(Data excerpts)
○ ○ ○ ○ ○

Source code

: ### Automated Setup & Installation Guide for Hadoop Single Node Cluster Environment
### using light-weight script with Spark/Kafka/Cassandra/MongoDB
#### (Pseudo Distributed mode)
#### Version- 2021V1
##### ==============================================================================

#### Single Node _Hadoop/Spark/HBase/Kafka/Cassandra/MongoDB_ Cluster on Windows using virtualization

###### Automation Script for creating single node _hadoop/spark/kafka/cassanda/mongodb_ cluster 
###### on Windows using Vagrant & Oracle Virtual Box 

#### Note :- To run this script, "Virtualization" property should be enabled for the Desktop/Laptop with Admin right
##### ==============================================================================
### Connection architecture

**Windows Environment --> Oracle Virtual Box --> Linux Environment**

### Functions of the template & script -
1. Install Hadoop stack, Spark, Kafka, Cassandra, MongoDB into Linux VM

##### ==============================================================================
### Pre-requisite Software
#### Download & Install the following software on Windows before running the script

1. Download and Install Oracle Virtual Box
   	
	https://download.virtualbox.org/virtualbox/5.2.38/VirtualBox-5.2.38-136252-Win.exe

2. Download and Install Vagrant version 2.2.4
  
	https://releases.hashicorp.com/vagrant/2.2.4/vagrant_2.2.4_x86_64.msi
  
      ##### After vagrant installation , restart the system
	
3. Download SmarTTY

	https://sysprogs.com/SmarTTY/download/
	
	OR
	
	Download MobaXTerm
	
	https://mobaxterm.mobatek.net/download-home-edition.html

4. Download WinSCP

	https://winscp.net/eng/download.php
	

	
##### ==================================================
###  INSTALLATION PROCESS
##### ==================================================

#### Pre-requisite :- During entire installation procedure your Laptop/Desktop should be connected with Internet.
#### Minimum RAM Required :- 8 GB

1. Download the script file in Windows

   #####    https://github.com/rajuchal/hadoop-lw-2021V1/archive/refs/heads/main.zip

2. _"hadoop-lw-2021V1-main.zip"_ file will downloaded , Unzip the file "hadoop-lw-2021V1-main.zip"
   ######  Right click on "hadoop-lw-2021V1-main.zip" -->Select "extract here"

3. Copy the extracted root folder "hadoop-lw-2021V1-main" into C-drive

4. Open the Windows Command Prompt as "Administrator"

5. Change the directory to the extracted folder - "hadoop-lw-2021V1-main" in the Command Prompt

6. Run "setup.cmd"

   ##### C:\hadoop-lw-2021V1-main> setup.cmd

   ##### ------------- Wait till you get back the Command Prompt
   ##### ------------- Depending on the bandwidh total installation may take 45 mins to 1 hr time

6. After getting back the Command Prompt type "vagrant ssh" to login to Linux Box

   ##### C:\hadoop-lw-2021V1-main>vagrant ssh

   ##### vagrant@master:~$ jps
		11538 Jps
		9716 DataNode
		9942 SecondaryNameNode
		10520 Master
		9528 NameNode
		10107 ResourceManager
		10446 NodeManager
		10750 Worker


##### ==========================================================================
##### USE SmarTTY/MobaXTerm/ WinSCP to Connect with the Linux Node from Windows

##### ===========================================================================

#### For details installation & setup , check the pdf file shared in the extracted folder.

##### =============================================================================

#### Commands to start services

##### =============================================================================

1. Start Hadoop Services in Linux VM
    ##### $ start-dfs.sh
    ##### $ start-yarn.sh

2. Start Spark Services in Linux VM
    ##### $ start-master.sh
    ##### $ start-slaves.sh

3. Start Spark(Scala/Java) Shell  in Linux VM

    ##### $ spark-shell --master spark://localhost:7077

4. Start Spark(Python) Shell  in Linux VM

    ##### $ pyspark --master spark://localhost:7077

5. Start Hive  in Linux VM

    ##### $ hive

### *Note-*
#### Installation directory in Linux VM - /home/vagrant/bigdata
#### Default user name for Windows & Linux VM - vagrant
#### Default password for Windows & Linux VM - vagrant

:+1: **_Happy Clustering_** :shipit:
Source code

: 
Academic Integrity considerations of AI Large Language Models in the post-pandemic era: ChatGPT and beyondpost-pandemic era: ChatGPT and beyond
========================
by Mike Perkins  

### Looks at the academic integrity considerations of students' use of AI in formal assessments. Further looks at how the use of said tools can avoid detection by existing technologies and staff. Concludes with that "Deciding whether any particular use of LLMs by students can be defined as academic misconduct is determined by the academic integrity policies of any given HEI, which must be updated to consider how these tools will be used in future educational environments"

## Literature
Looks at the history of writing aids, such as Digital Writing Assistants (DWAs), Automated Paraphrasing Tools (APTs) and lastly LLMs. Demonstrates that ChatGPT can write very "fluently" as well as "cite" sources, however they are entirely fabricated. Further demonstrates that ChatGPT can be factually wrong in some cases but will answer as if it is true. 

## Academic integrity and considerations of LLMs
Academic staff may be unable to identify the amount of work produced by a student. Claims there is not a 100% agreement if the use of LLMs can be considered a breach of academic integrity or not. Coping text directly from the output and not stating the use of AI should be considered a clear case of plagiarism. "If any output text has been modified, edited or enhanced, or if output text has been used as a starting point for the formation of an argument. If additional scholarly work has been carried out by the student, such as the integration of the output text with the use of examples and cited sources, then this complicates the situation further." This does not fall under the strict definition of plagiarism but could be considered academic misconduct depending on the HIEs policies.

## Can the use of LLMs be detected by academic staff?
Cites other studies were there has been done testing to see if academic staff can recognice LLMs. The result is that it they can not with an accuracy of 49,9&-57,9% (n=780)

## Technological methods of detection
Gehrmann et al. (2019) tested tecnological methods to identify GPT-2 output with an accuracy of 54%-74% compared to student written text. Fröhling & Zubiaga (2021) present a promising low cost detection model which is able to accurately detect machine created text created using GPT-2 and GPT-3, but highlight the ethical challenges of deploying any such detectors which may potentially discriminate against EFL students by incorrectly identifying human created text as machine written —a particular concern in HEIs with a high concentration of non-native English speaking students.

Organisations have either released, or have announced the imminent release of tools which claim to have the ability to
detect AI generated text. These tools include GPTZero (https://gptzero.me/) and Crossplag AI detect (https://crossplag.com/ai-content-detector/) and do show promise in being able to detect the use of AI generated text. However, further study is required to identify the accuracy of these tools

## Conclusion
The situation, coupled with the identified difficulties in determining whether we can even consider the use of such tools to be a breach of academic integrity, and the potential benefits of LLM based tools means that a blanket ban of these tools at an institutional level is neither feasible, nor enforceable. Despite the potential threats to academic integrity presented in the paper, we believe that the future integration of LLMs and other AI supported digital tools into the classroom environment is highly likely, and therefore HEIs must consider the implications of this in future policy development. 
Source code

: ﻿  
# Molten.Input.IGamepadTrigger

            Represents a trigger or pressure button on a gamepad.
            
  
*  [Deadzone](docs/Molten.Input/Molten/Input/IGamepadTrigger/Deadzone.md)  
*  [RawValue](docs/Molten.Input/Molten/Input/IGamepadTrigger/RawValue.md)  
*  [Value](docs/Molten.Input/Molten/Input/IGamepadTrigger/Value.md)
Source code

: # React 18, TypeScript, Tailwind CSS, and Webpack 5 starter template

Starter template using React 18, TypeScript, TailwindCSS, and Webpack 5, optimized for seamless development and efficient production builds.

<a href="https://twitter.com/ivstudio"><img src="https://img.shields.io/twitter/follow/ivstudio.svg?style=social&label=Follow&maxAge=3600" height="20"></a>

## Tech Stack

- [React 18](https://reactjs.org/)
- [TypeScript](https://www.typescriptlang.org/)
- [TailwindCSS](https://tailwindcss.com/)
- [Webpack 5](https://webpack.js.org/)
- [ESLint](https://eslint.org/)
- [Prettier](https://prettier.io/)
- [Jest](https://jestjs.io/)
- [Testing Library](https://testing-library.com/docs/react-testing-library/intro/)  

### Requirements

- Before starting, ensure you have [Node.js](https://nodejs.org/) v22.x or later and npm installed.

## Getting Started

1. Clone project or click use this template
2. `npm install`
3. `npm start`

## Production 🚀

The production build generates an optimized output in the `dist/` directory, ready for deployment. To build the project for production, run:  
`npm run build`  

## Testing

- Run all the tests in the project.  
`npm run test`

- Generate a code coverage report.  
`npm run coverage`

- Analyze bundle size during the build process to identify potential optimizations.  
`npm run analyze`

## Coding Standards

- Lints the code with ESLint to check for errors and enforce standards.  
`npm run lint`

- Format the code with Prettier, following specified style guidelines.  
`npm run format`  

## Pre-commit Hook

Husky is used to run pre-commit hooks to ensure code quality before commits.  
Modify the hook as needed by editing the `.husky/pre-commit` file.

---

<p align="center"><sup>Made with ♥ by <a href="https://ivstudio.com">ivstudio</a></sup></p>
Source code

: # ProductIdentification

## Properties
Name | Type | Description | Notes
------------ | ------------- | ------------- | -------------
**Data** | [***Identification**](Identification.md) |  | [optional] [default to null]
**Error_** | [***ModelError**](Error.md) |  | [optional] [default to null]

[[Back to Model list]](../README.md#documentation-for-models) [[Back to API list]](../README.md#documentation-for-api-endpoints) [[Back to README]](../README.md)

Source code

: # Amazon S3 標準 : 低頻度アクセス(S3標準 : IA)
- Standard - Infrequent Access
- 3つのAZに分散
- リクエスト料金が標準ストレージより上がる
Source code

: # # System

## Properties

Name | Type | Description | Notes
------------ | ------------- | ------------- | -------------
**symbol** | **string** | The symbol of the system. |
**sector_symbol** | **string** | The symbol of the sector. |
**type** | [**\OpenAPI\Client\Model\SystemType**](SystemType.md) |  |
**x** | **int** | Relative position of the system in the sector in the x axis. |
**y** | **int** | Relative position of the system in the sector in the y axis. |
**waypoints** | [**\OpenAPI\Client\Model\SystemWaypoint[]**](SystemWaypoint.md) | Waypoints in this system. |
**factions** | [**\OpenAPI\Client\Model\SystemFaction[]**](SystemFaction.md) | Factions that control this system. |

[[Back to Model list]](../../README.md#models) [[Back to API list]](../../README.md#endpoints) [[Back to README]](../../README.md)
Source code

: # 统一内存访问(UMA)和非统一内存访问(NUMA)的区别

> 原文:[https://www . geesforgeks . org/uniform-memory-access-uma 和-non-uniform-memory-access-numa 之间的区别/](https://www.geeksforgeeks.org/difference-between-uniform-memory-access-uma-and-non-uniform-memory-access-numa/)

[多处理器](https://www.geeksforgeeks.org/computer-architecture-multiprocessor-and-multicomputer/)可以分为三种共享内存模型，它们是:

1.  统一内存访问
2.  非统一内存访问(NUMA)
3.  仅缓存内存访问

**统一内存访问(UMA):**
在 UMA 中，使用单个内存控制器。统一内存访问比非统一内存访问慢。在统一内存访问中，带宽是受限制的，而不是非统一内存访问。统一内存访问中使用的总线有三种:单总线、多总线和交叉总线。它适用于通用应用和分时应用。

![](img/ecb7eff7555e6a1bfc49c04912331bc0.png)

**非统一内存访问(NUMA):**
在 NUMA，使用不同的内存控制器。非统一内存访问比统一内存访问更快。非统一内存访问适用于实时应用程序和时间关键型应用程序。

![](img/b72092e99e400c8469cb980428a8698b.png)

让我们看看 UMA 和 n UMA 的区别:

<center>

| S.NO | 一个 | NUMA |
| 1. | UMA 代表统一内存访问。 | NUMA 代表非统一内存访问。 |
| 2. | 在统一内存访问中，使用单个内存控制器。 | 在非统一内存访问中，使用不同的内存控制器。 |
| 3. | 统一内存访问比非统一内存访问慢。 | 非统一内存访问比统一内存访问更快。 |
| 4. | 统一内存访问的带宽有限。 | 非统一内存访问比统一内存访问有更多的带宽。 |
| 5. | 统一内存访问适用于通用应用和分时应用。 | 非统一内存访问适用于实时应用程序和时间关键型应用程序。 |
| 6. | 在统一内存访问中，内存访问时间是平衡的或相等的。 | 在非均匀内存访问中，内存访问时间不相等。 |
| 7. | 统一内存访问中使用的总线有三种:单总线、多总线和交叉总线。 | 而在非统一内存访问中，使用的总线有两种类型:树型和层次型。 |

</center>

○ ○ ○ ○ ○

### What you will do
Output the data exactly, from the first line through the line that holds "https://sysprogs.com/SmarTTY/download/", so that no later line appears.

### Completed task
Source code

: ### Automated Setup & Installation Guide for Hadoop Single Node Cluster Environment
### using light-weight script with Spark/Kafka/Cassandra/MongoDB
#### (Pseudo Distributed mode)
#### Version- 2021V1
##### ==============================================================================

#### Single Node _Hadoop/Spark/HBase/Kafka/Cassandra/MongoDB_ Cluster on Windows using virtualization

###### Automation Script for creating single node _hadoop/spark/kafka/cassanda/mongodb_ cluster 
###### on Windows using Vagrant & Oracle Virtual Box 

#### Note :- To run this script, "Virtualization" property should be enabled for the Desktop/Laptop with Admin right
##### ==============================================================================
### Connection architecture

**Windows Environment --> Oracle Virtual Box --> Linux Environment**

### Functions of the template & script -
1. Install Hadoop stack, Spark, Kafka, Cassandra, MongoDB into Linux VM

##### ==============================================================================
### Pre-requisite Software
#### Download & Install the following software on Windows before running the script

1. Download and Install Oracle Virtual Box
   	
	https://download.virtualbox.org/virtualbox/5.2.38/VirtualBox-5.2.38-136252-Win.exe

2. Download and Install Vagrant version 2.2.4
  
	https://releases.hashicorp.com/vagrant/2.2.4/vagrant_2.2.4_x86_64.msi
  
      ##### After vagrant installation , restart the system
	
3. Download SmarTTY

	https://sysprogs.com/SmarTTY/download/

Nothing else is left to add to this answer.